At Fate's End is a gorgeous action adventure where you can pull a 'legendary God Sword' from your throat to work through family trauma in duels with siblings who use their own spines as weaponry
I don't know what any of this is but I know I love looking at it.

At the 2025 Xbox Games Showcase, Spiritfarer developer Thunder Lotus announced At Fate's End, "an action-adventure game where you fight the ones you love and your skill tree is your family tree." The reveal trailer is a roughly two-minute fever dream of young women pulling swords made of light out of their throats, dudes ripping their spines out to use as chainblades, and messy demigod family drama.
It's got a gorgeous style, I don't understand any of it, and my interest could not be more piqued.
The Steam page for At Fate's End says it takes place in a "lush fantasy world" where you play as Shan, the wielder of "the legendary God Sword Aesus" and "the deft young heiress of the Hemlock clan"—all great stuff for fans of proper nouns. It's unclear why Shan is driven into conflict with her siblings, all of whom seem to be capable of drawing their own divine weaponry from various points on their bodies, but it is clear that it looks sick.
Once Shan pulls her legendary sword from her throat, there's apparently a lot she can do with it: As it hovers nearby, she can swing it telekinetically for standard attacks, or she can do more complicated maneuvers like using it to conjure a luminous bird-spirit that can launch her across the screen in a blink slash.

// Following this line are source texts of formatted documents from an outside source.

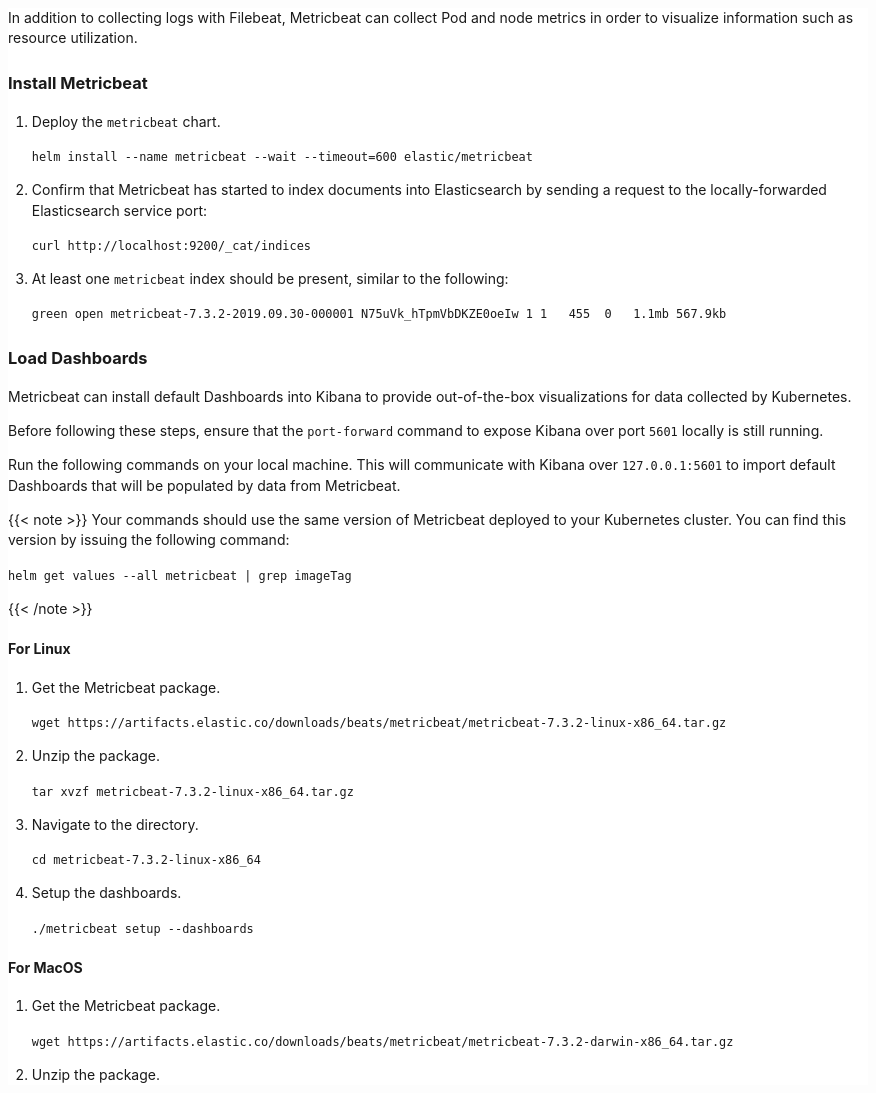 In addition to collecting logs with Filebeat, Metricbeat can collect Pod and node metrics in order to visualize information such as resource utilization.

### Install Metricbeat

1.  Deploy the `metricbeat` chart.

        helm install --name metricbeat --wait --timeout=600 elastic/metricbeat

1.  Confirm that Metricbeat has started to index documents into Elasticsearch by sending a request to the locally-forwarded Elasticsearch service port:

        curl http://localhost:9200/_cat/indices

1.  At least one `metricbeat` index should be present, similar to the following:

        green open metricbeat-7.3.2-2019.09.30-000001 N75uVk_hTpmVbDKZE0oeIw 1 1   455  0   1.1mb 567.9kb

### Load Dashboards

Metricbeat can install default Dashboards into Kibana to provide out-of-the-box visualizations for data collected by Kubernetes.

Before following these steps, ensure that the `port-forward` command to expose Kibana over port `5601` locally is still running.

Run the following commands on your local machine. This will communicate with Kibana over `127.0.0.1:5601` to import default Dashboards that will be populated by data from Metricbeat.

{{< note >}}
Your commands should use the same version of Metricbeat deployed to your Kubernetes cluster. You can find this version by issuing the following command:

    helm get values --all metricbeat | grep imageTag
{{< /note >}}

#### For Linux

1.  Get the Metricbeat package.

        wget https://artifacts.elastic.co/downloads/beats/metricbeat/metricbeat-7.3.2-linux-x86_64.tar.gz

1.  Unzip the package.

        tar xvzf metricbeat-7.3.2-linux-x86_64.tar.gz

1.  Navigate to the directory.

        cd metricbeat-7.3.2-linux-x86_64

1.  Setup the dashboards.

        ./metricbeat setup --dashboards

#### For MacOS

1.  Get the Metricbeat package.

        wget https://artifacts.elastic.co/downloads/beats/metricbeat/metricbeat-7.3.2-darwin-x86_64.tar.gz

1.  Unzip the package.
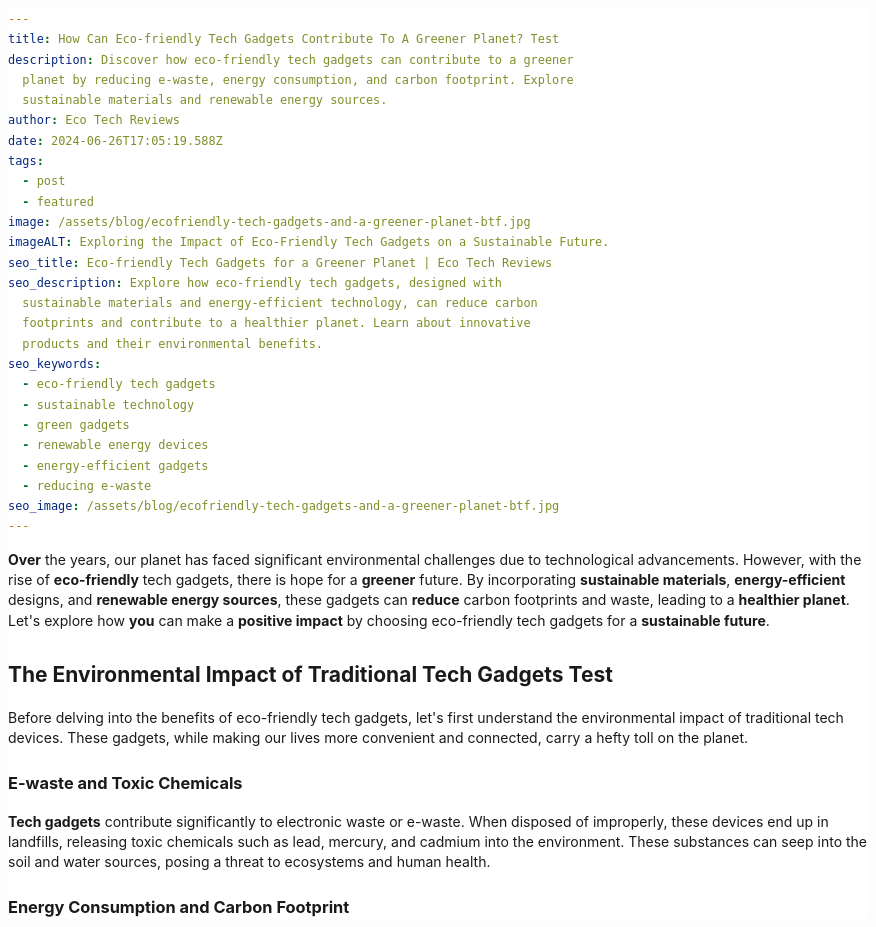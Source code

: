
```yaml
---
title: How Can Eco-friendly Tech Gadgets Contribute To A Greener Planet? Test
description: Discover how eco-friendly tech gadgets can contribute to a greener
  planet by reducing e-waste, energy consumption, and carbon footprint. Explore
  sustainable materials and renewable energy sources.
author: Eco Tech Reviews
date: 2024-06-26T17:05:19.588Z
tags:
  - post
  - featured
image: /assets/blog/ecofriendly-tech-gadgets-and-a-greener-planet-btf.jpg
imageALT: Exploring the Impact of Eco-Friendly Tech Gadgets on a Sustainable Future.
seo_title: Eco-friendly Tech Gadgets for a Greener Planet | Eco Tech Reviews
seo_description: Explore how eco-friendly tech gadgets, designed with
  sustainable materials and energy-efficient technology, can reduce carbon
  footprints and contribute to a healthier planet. Learn about innovative
  products and their environmental benefits.
seo_keywords:
  - eco-friendly tech gadgets
  - sustainable technology
  - green gadgets
  - renewable energy devices
  - energy-efficient gadgets
  - reducing e-waste
seo_image: /assets/blog/ecofriendly-tech-gadgets-and-a-greener-planet-btf.jpg
---
```

**Over** the years, our planet has faced significant environmental challenges due to technological advancements. However, with the rise of **eco-friendly** tech gadgets, there is hope for a **greener** future. By incorporating **sustainable materials**, **energy-efficient** designs, and **renewable energy sources**, these gadgets can **reduce** carbon footprints and waste, leading to a **healthier planet**. Let's explore how **you** can make a **positive impact** by choosing eco-friendly tech gadgets for a **sustainable future**.

## The Environmental Impact of Traditional Tech Gadgets Test

Before delving into the benefits of eco-friendly tech gadgets, let's first understand the environmental impact of traditional tech devices. These gadgets, while making our lives more convenient and connected, carry a hefty toll on the planet.

### E-waste and Toxic Chemicals

**Tech gadgets** contribute significantly to electronic waste or e-waste. When disposed of improperly, these devices end up in landfills, releasing toxic chemicals such as lead, mercury, and cadmium into the environment. These substances can seep into the soil and water sources, posing a threat to ecosystems and human health.

### Energy Consumption and Carbon Footprint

Some of those more involved combat techniques are apparently derived from her siblings, whose skills (and swords) you'll claim for yourself as you confront them. But hashing out your family's conflicts will involve more than bladecraft: In the trailer, as Shan duelled with her siblings—like the lightning-charged, eyepatch-wearing Camilla or the meditative, moon-conjuring Barrel—she triggered mid-combat dialogue choices.
Those moments are opportunities for "tactical dialogue," where you shake your sibling's resolve using information you've learned about your family's history—doing some Dun Möch shit, in other words. Utilizing your mindmap of family secrets, you could, for example, press on lingering parental trauma and tell your extremely cool lightning sword sister that she's "acting like mom" while you're locking blades. Even the finest duellists can't survive a blow like that.
At Fate's End launches in 2026.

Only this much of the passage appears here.